§ **TASK**: Nothing but a number is wanted here: the tally of lines in the material below that include "have".
***** PROVIDED DATA
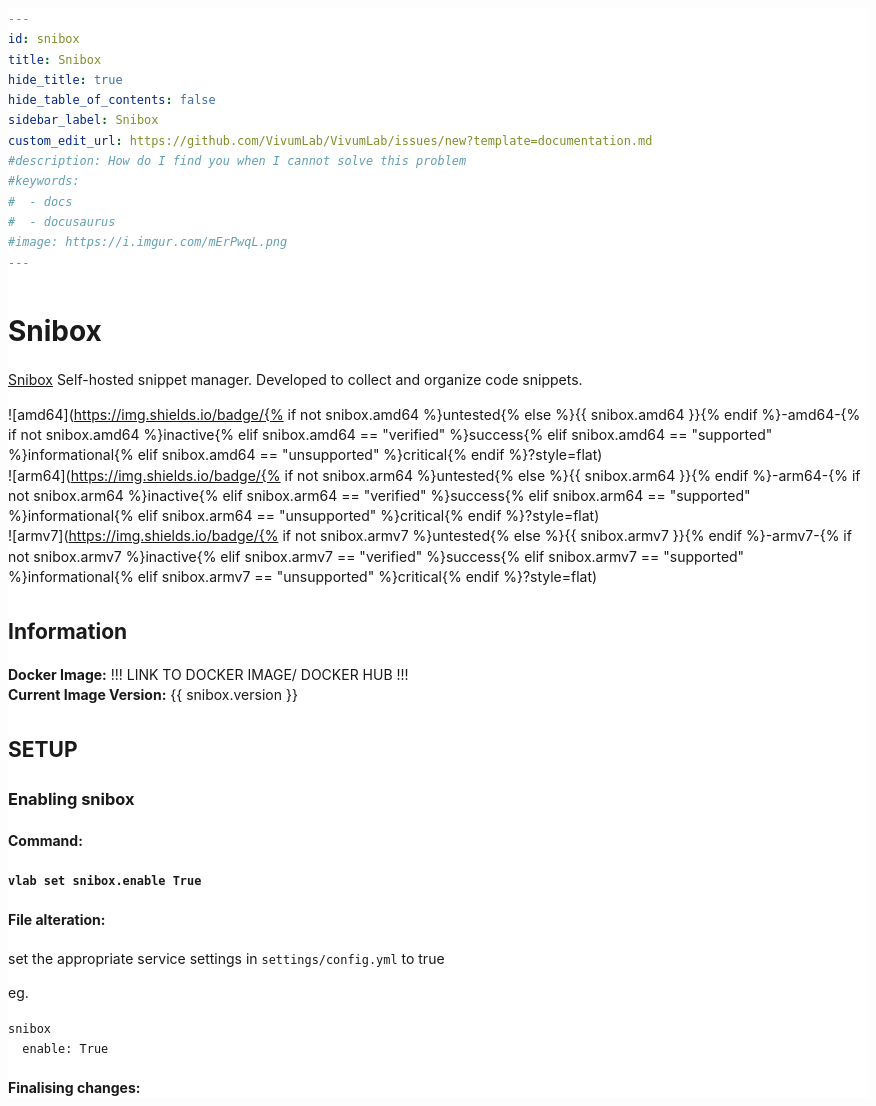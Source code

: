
 ```yaml
---
id: snibox
title: Snibox
hide_title: true
hide_table_of_contents: false
sidebar_label: Snibox
custom_edit_url: https://github.com/VivumLab/VivumLab/issues/new?template=documentation.md
#description: How do I find you when I cannot solve this problem
#keywords:
#  - docs
#  - docusaurus
#image: https://i.imgur.com/mErPwqL.png
---
```


# Snibox

[Snibox](https://snibox.github.io/) Self-hosted snippet manager. Developed to collect and organize code snippets.

![amd64](https://img.shields.io/badge/{% if not snibox.amd64 %}untested{% else %}{{ snibox.amd64 }}{% endif %}-amd64-{% if not snibox.amd64 %}inactive{% elif snibox.amd64 == "verified" %}success{% elif snibox.amd64 == "supported" %}informational{% elif snibox.amd64 == "unsupported" %}critical{% endif %}?style=flat) <br>
![arm64](https://img.shields.io/badge/{% if not snibox.arm64 %}untested{% else %}{{ snibox.arm64 }}{% endif %}-arm64-{% if not snibox.arm64 %}inactive{% elif snibox.arm64 == "verified" %}success{% elif snibox.arm64 == "supported" %}informational{% elif snibox.arm64 == "unsupported" %}critical{% endif %}?style=flat) <br>
![armv7](https://img.shields.io/badge/{% if not snibox.armv7 %}untested{% else %}{{ snibox.armv7 }}{% endif %}-armv7-{% if not snibox.armv7 %}inactive{% elif snibox.armv7 == "verified" %}success{% elif snibox.armv7 == "supported" %}informational{% elif snibox.armv7 == "unsupported" %}critical{% endif %}?style=flat) <br>

## Information


**Docker Image:** !!! LINK TO DOCKER IMAGE/ DOCKER HUB !!! <br>
**Current Image Version:** {{ snibox.version }}

## SETUP

### Enabling snibox

#### Command:

**`vlab set snibox.enable True`**

#### File alteration:

set the appropriate service settings in `settings/config.yml` to true

eg.
```
snibox
  enable: True
```

#### Finalising changes:
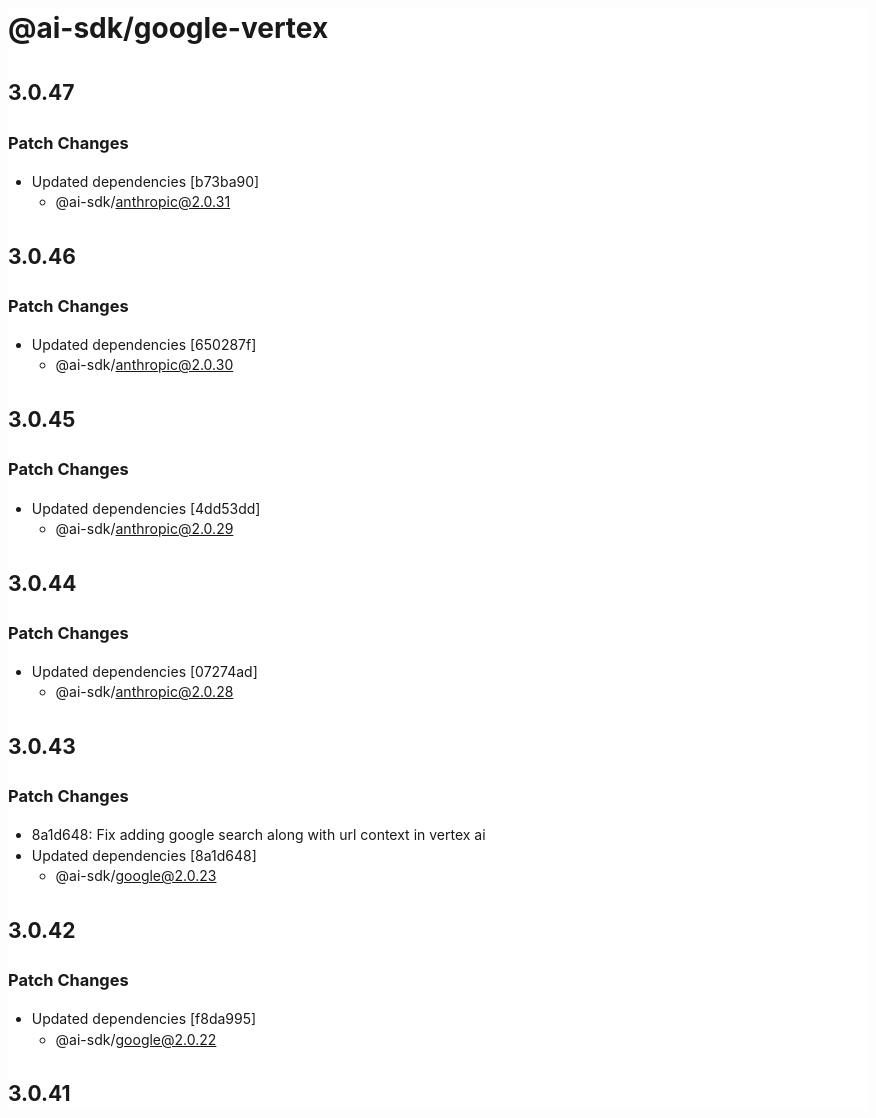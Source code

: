 # @ai-sdk/google-vertex

## 3.0.47

### Patch Changes

- Updated dependencies [b73ba90]
  - @ai-sdk/anthropic@2.0.31

## 3.0.46

### Patch Changes

- Updated dependencies [650287f]
  - @ai-sdk/anthropic@2.0.30

## 3.0.45

### Patch Changes

- Updated dependencies [4dd53dd]
  - @ai-sdk/anthropic@2.0.29

## 3.0.44

### Patch Changes

- Updated dependencies [07274ad]
  - @ai-sdk/anthropic@2.0.28

## 3.0.43

### Patch Changes

- 8a1d648: Fix adding google search along with url context in vertex ai
- Updated dependencies [8a1d648]
  - @ai-sdk/google@2.0.23

## 3.0.42

### Patch Changes

- Updated dependencies [f8da995]
  - @ai-sdk/google@2.0.22

## 3.0.41
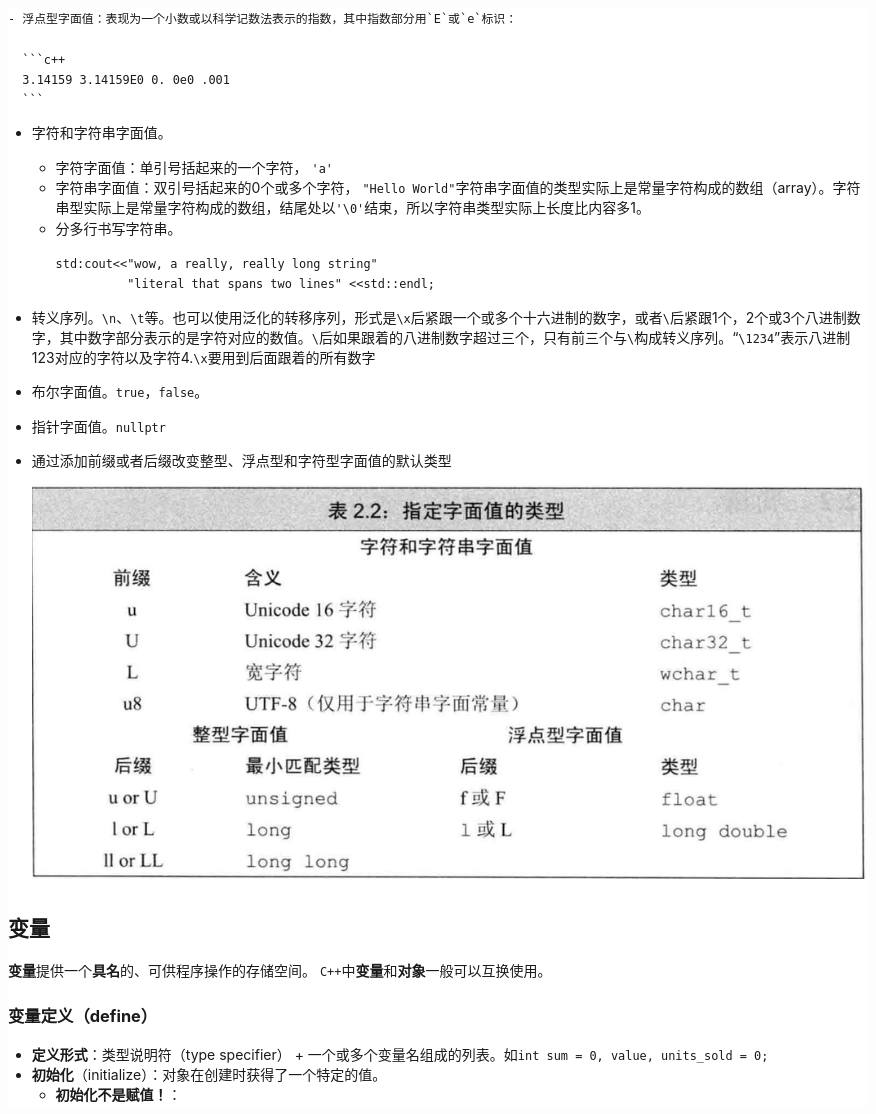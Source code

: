     - 浮点型字面值：表现为一个小数或以科学记数法表示的指数，其中指数部分用`E`或`e`标识：
    
      ```c++
      3.14159 3.14159E0 0. 0e0 .001
      ```
  - 字符和字符串字面值。

    - 字符字面值：单引号括起来的一个字符， `'a'`
    - 字符串字面值：双引号括起来的0个或多个字符， `"Hello World"`字符串字面值的类型实际上是常量字符构成的数组（array）。字符串型实际上是常量字符构成的数组，结尾处以`'\0'`结束，所以字符串类型实际上长度比内容多1。
    - 分多行书写字符串。
      ```
      std:cout<<"wow, a really, really long string"
                "literal that spans two lines" <<std::endl;
      ```
  - 转义序列。`\n`、`\t`等。也可以使用泛化的转移序列，形式是`\x`后紧跟一个或多个十六进制的数字，或者`\`后紧跟1个，2个或3个八进制数字，其中数字部分表示的是字符对应的数值。`\`后如果跟着的八进制数字超过三个，只有前三个与`\`构成转义序列。“`\1234`”表示八进制123对应的字符以及字符4.`\x`要用到后面跟着的所有数字
  - 布尔字面值。`true`，`false`。
  - 指针字面值。`nullptr`

- 通过添加前缀或者后缀改变整型、浮点型和字符型字面值的默认类型

  ![QQ图片20210902221750](QQ图片20210902221750.png)

## 变量

**变量**提供一个**具名**的、可供程序操作的存储空间。   `C++`中**变量**和**对象**一般可以互换使用。

### 变量定义（define）

- **定义形式**：类型说明符（type specifier） + 一个或多个变量名组成的列表。如`int sum = 0, value, units_sold = 0;`
- **初始化**（initialize）：对象在创建时获得了一个特定的值。
  - **初始化不是赋值！**：
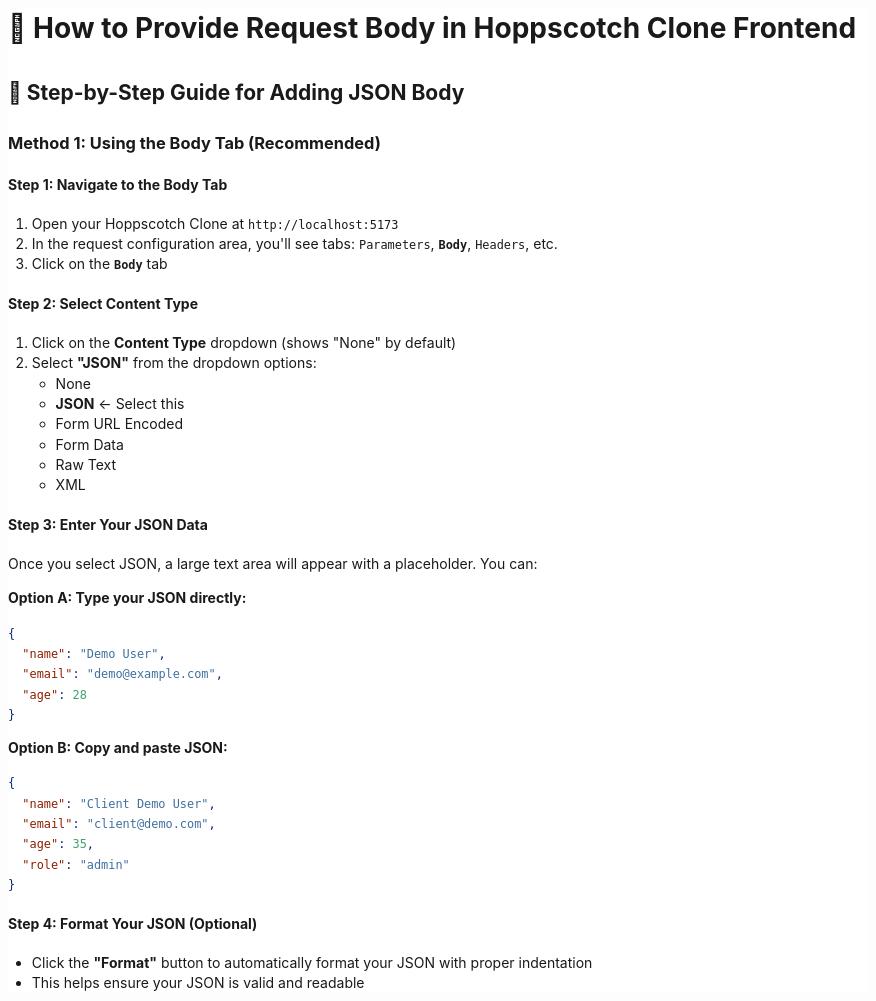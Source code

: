 # 📝 How to Provide Request Body in Hoppscotch Clone Frontend

## 🎯 **Step-by-Step Guide for Adding JSON Body**

### **Method 1: Using the Body Tab (Recommended)**

#### **Step 1: Navigate to the Body Tab**

1. Open your Hoppscotch Clone at `http://localhost:5173`
2. In the request configuration area, you'll see tabs: `Parameters`, **`Body`**, `Headers`, etc.
3. Click on the **`Body`** tab

#### **Step 2: Select Content Type**

1. Click on the **Content Type** dropdown (shows "None" by default)
2. Select **"JSON"** from the dropdown options:
   - None
   - **JSON** ← Select this
   - Form URL Encoded
   - Form Data
   - Raw Text
   - XML

#### **Step 3: Enter Your JSON Data**

Once you select JSON, a large text area will appear with a placeholder. You can:

**Option A: Type your JSON directly:**

```json
{
  "name": "Demo User",
  "email": "demo@example.com",
  "age": 28
}
```

**Option B: Copy and paste JSON:**

```json
{
  "name": "Client Demo User",
  "email": "client@demo.com",
  "age": 35,
  "role": "admin"
}
```

#### **Step 4: Format Your JSON (Optional)**

- Click the **"Format"** button to automatically format your JSON with proper indentation
- This helps ensure your JSON is valid and readable
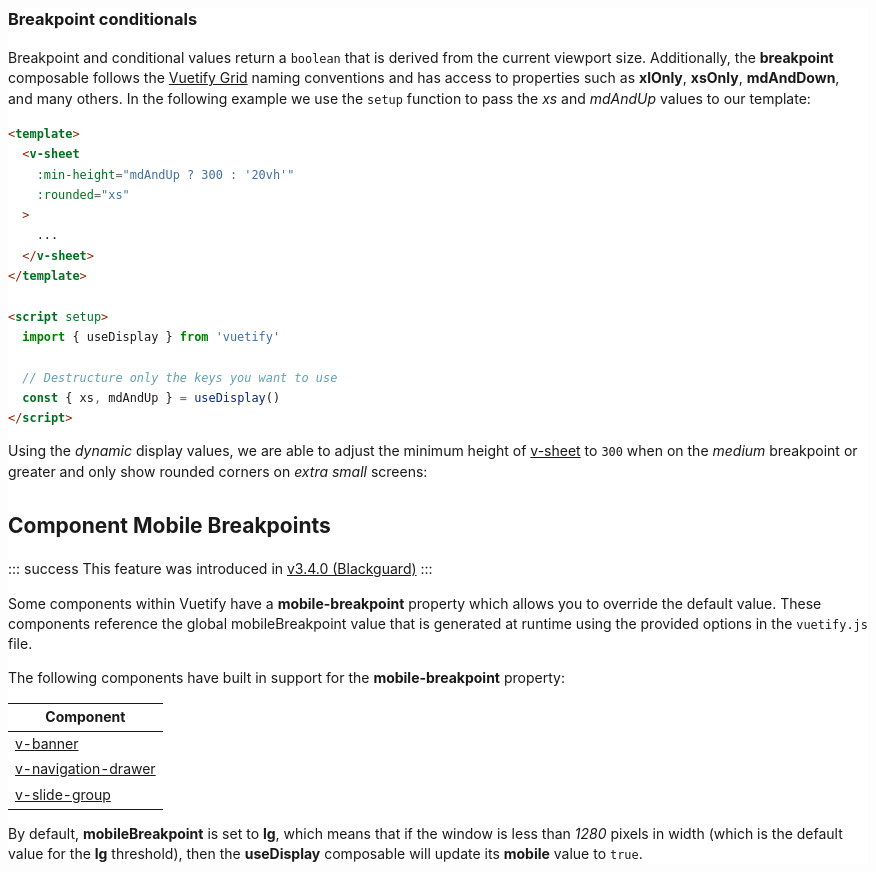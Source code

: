 ### Breakpoint conditionals

Breakpoint and conditional values return a `boolean` that is derived from the current viewport size. Additionally, the **breakpoint** composable follows the [Vuetify Grid](/components/grids) naming conventions and has access to properties such as **xlOnly**, **xsOnly**, **mdAndDown**, and many others. In the following example we use the `setup` function to pass the _xs_ and _mdAndUp_ values to our template:

```html { resource="Component.vue" }
<template>
  <v-sheet
    :min-height="mdAndUp ? 300 : '20vh'"
    :rounded="xs"
  >
    ...
  </v-sheet>
</template>

<script setup>
  import { useDisplay } from 'vuetify'

  // Destructure only the keys you want to use
  const { xs, mdAndUp } = useDisplay()
</script>
```

Using the _dynamic_ display values, we are able to adjust the minimum height of [v-sheet](/components/sheets/) to `300` when on the _medium_ breakpoint or greater and only show rounded corners on _extra small_ screens:

## Component Mobile Breakpoints

::: success
This feature was introduced in [v3.4.0 (Blackguard)](/getting-started/release-notes/?version=v3.4.0)
:::

Some components within Vuetify have a **mobile-breakpoint** property which allows you to override the default value. These components reference the global mobileBreakpoint value that is generated at runtime using the provided options in the `vuetify.js` file.

The following components have built in support for the **mobile-breakpoint** property:

| Component |
| - |
| [v-banner](/components/banners/) |
| [v-navigation-drawer](/components/navigation-drawers/) |
| [v-slide-group](/components/slide-groups/) |

By default, **mobileBreakpoint** is set to **lg**, which means that if the window is less than _1280_ pixels in width (which is the default value for the **lg** threshold), then the **useDisplay** composable will update its **mobile** value to `true`.
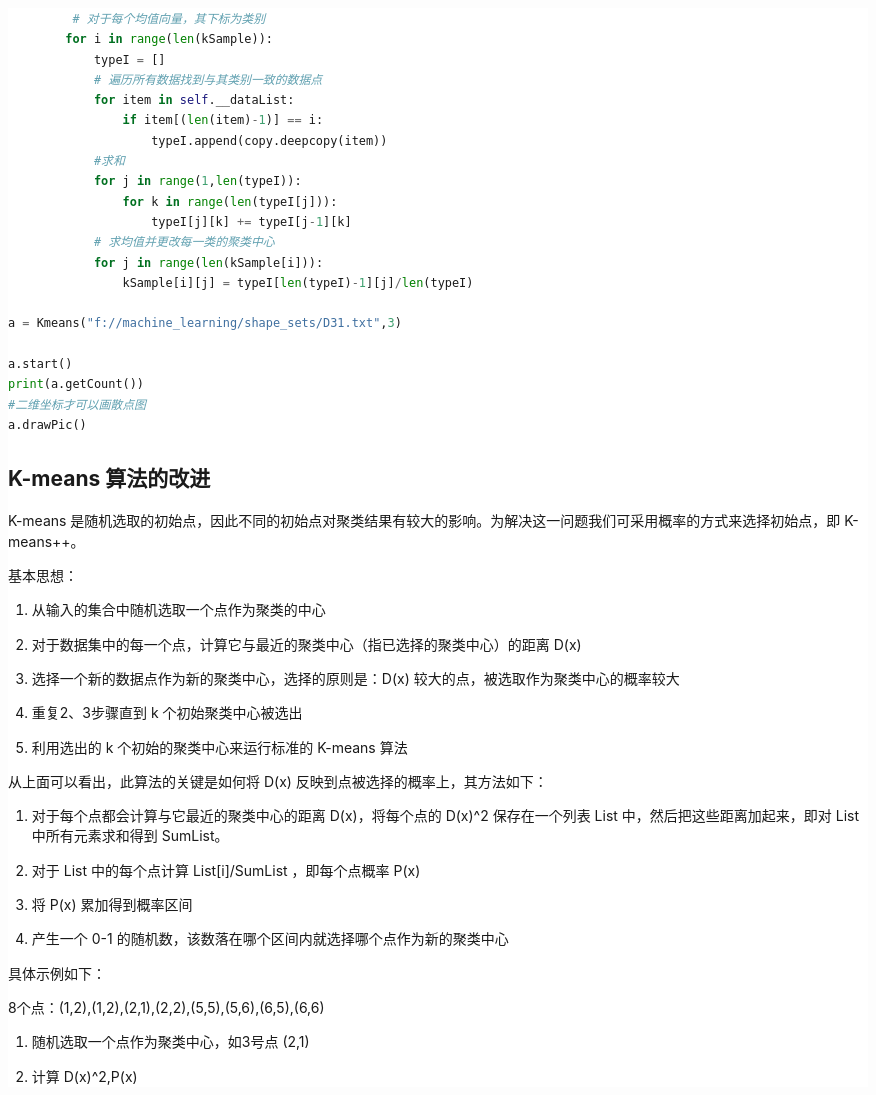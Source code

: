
 ```py
         # 对于每个均值向量，其下标为类别
        for i in range(len(kSample)):
            typeI = []
            # 遍历所有数据找到与其类别一致的数据点
            for item in self.__dataList:
                if item[(len(item)-1)] == i:
                    typeI.append(copy.deepcopy(item))
            #求和
            for j in range(1,len(typeI)):
                for k in range(len(typeI[j])):
                    typeI[j][k] += typeI[j-1][k]
            # 求均值并更改每一类的聚类中心
            for j in range(len(kSample[i])):
                kSample[i][j] = typeI[len(typeI)-1][j]/len(typeI)

a = Kmeans("f://machine_learning/shape_sets/D31.txt",3)

a.start()
print(a.getCount())
#二维坐标才可以画散点图
a.drawPic()
```

## K-means 算法的改进

K-means 是随机选取的初始点，因此不同的初始点对聚类结果有较大的影响。为解决这一问题我们可采用概率的方式来选择初始点，即 K-means++。

基本思想：

1. 从输入的集合中随机选取一个点作为聚类的中心

2. 对于数据集中的每一个点，计算它与最近的聚类中心（指已选择的聚类中心）的距离 D(x)

3. 选择一个新的数据点作为新的聚类中心，选择的原则是：D(x) 较大的点，被选取作为聚类中心的概率较大

4. 重复2、3步骤直到 k 个初始聚类中心被选出

5. 利用选出的 k 个初始的聚类中心来运行标准的 K-means 算法

从上面可以看出，此算法的关键是如何将 D(x) 反映到点被选择的概率上，其方法如下：

1. 对于每个点都会计算与它最近的聚类中心的距离 D(x)，将每个点的 D(x)^2 保存在一个列表 List 中，然后把这些距离加起来，即对 List 中所有元素求和得到 SumList。

2. 对于 List 中的每个点计算 List[i]/SumList ，即每个点概率 P(x)

3. 将 P(x) 累加得到概率区间

4. 产生一个 0-1 的随机数，该数落在哪个区间内就选择哪个点作为新的聚类中心

具体示例如下：

8个点：(1,2),(1,2),(2,1),(2,2),(5,5),(5,6),(6,5),(6,6)

1. 随机选取一个点作为聚类中心，如3号点 (2,1)

2. 计算 D(x)^2,P(x)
**********
§ **TASK RESULT**: 2